The site is paying users up to $2 per deal on an item that's lower in price than any pulled in by its price-grabbing engine. Competitor Pricegrabber has been doing this for years, but has offered no way for users to add their own links to the mix.
To avoid gaming the system, each deal must be verified for users to get paid. There are also some strict stipulations meant to level the playing field, like requiring the item to be in stock for a minimum amount of time, as well as any special coupon codes that go with it. Products must also be new, and the retailers must accept credit card payments--all things that might keep you from getting a big deal on refurbished and factory-restored products; the typical deals site fare.
To compare BeatThat's results, I did a product search on five popular products: the Canon Powershot SD1100is, a popular Sony HDTV, an iPod Nano (8GB black), a Garmin n?vi 350, and a popular HP desktop printer, then compared the top result against that of Pricegrabber and Google's Product search engine.
To my surprise, BeatThat's engine came out on top nearly every time. Included are all the usual things like retailer ratings and a final cost, which factors in things like local taxes and shipping. What makes the system a step up from the others is that you can rank a deal with a vote up or down, similar to Slickdeal's rep system that promotes items to the front page. BeatThat's engine works the same way, although manages to add in an editor's picks section, too.

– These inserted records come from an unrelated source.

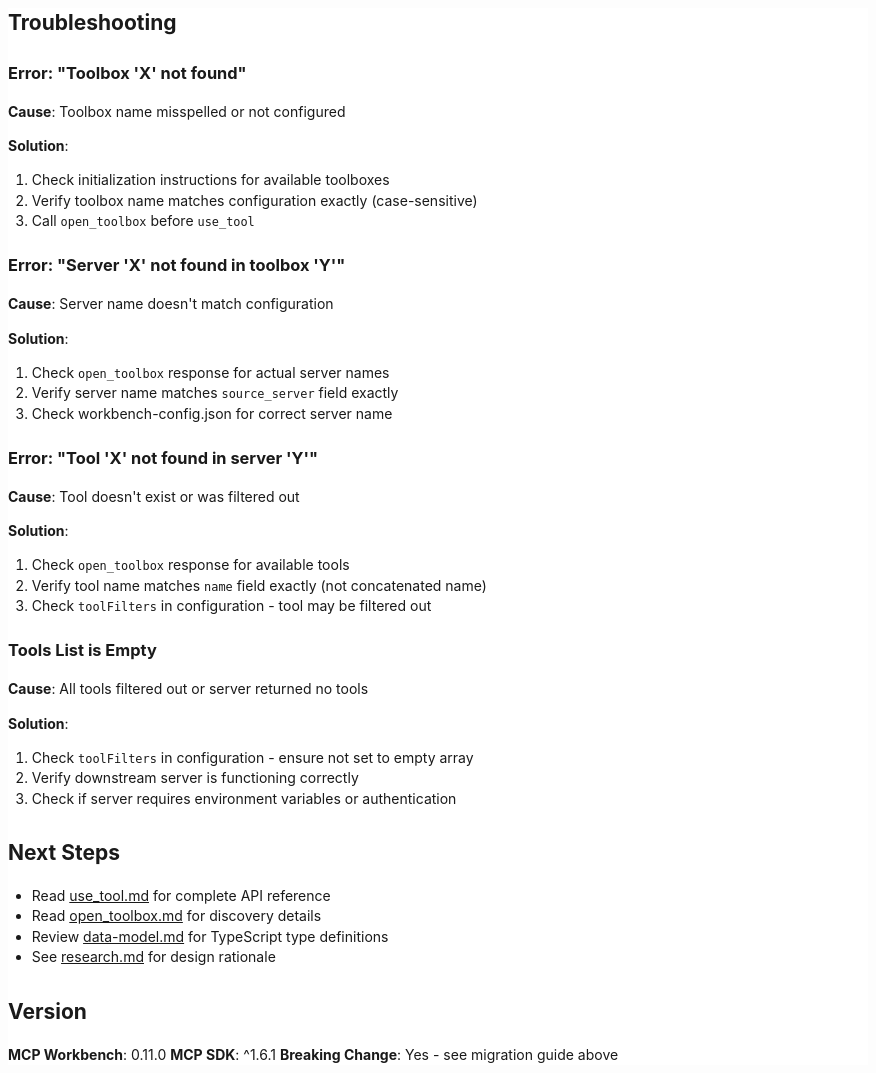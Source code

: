 ## Troubleshooting

### Error: "Toolbox 'X' not found"

**Cause**: Toolbox name misspelled or not configured

**Solution**:
1. Check initialization instructions for available toolboxes
2. Verify toolbox name matches configuration exactly (case-sensitive)
3. Call `open_toolbox` before `use_tool`

### Error: "Server 'X' not found in toolbox 'Y'"

**Cause**: Server name doesn't match configuration

**Solution**:
1. Check `open_toolbox` response for actual server names
2. Verify server name matches `source_server` field exactly
3. Check workbench-config.json for correct server name

### Error: "Tool 'X' not found in server 'Y'"

**Cause**: Tool doesn't exist or was filtered out

**Solution**:
1. Check `open_toolbox` response for available tools
2. Verify tool name matches `name` field exactly (not concatenated name)
3. Check `toolFilters` in configuration - tool may be filtered out

### Tools List is Empty

**Cause**: All tools filtered out or server returned no tools

**Solution**:
1. Check `toolFilters` in configuration - ensure not set to empty array
2. Verify downstream server is functioning correctly
3. Check if server requires environment variables or authentication

## Next Steps

- Read [use_tool.md](contracts/use_tool.md) for complete API reference
- Read [open_toolbox.md](contracts/open_toolbox.md) for discovery details
- Review [data-model.md](data-model.md) for TypeScript type definitions
- See [research.md](research.md) for design rationale

## Version

**MCP Workbench**: 0.11.0
**MCP SDK**: ^1.6.1
**Breaking Change**: Yes - see migration guide above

Despite the low prices, there are some things missing from BeatThat that I'd like to see added. For instance there are no tie-ins with product reviews--neither professional or amateur. Also, while you can rank a deal, you can't actually rate the item itself. Missing too are some important categories like software and video game hardware.
Current shortcomings aside, BeatThat is a compelling entrant to the deals market and definitely worth bookmarking if you're doing an online product search. Combined with something like Retrevo that gives you a metacritical score, and RetailMeNot which maintains its coupon code database, and you've got a pretty good state of mind going into a three- of four-digit purchase.